On either level, and I hope that he will respect and respond,

"So what?" to his article.

I could have garnered the same insight from watching FX's Justified.

Mike Few

Jay Deeney

Tue, 06/01/2010 - 11:42pm

Your commentary about the importance of embracing differing perspectives is timely and worth reflecting on. Informed debate is critical to success in planning for, and operating in, today's operational environment.

However, as an Airman currently assigned to CGSC, I have to admit that you lost me when you made the unnecessary swipe at the USAF.

Reference this line: "To do otherwise risks making the Armor branch the Armys equivalent of the Air Force. They would be indisputably the best equipped and trained force in the world that was not actively engaged in fighting our current fight."
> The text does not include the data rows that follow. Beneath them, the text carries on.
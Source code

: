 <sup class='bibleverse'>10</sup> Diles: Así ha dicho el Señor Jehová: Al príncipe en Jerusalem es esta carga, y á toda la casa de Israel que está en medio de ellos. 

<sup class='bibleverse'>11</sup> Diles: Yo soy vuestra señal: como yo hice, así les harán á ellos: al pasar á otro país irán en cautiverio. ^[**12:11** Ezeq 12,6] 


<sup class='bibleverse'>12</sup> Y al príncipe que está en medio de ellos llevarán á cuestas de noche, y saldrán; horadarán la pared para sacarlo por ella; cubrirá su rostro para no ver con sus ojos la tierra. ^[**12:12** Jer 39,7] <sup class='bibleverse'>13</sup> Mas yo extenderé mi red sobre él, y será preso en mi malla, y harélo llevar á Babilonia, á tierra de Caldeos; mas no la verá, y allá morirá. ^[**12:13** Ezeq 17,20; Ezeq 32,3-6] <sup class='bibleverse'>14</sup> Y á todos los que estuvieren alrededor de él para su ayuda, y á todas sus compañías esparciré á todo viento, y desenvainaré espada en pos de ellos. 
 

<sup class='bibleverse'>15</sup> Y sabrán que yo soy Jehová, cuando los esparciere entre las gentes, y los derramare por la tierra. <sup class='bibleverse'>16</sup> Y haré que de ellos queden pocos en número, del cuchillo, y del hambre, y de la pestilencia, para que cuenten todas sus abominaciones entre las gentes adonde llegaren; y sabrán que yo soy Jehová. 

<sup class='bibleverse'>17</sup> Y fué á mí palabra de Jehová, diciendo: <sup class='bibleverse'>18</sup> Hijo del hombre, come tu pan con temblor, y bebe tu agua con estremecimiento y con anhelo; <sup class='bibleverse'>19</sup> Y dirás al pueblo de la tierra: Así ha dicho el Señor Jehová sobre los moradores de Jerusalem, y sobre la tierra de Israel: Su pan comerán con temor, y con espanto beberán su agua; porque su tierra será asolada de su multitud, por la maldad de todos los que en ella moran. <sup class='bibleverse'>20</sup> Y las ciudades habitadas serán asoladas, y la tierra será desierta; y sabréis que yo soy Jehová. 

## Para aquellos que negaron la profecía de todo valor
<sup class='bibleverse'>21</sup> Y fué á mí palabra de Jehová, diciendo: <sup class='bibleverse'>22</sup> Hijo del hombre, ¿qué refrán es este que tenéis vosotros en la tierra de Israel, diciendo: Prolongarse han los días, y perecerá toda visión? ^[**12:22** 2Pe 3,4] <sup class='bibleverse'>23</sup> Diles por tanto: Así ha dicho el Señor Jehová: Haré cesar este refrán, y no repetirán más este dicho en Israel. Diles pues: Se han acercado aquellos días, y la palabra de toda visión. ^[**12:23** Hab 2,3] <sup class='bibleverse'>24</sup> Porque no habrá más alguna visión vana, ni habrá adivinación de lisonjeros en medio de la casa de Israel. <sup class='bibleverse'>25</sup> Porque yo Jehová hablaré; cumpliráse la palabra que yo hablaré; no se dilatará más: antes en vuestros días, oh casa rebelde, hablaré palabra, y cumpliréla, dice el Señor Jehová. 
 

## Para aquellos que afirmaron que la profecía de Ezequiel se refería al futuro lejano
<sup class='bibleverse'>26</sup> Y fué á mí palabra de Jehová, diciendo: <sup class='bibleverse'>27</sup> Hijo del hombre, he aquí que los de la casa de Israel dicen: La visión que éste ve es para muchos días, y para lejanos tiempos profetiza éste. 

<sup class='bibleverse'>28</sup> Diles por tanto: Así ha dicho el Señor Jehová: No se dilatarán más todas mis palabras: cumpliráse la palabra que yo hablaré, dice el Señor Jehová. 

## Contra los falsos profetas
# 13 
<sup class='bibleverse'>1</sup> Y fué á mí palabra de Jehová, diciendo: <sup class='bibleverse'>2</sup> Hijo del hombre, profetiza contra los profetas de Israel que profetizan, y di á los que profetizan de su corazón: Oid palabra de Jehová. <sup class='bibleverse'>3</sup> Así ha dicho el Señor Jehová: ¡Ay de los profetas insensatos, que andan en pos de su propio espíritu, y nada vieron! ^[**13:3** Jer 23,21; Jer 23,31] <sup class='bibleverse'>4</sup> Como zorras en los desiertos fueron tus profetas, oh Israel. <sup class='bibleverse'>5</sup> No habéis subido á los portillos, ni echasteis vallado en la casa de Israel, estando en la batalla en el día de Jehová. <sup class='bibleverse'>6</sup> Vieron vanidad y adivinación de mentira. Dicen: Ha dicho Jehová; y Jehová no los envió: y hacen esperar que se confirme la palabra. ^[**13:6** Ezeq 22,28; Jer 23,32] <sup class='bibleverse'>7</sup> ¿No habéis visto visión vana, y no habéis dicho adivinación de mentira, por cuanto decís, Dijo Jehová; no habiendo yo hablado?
I feel your comments are not only unnecessary but indicate a surprising lack of awareness of how the Joint force is fighting in both OIF and OEF.

Despite your commentary, I'm sure the thousands of Airmen serving alongside their Army, Navy, and USMC counterparts in Iraq and Afghanistan feel very much like they "are actively engaged in fighting the current fight"

Your argument would be much more effective without parochial attacks on the other services.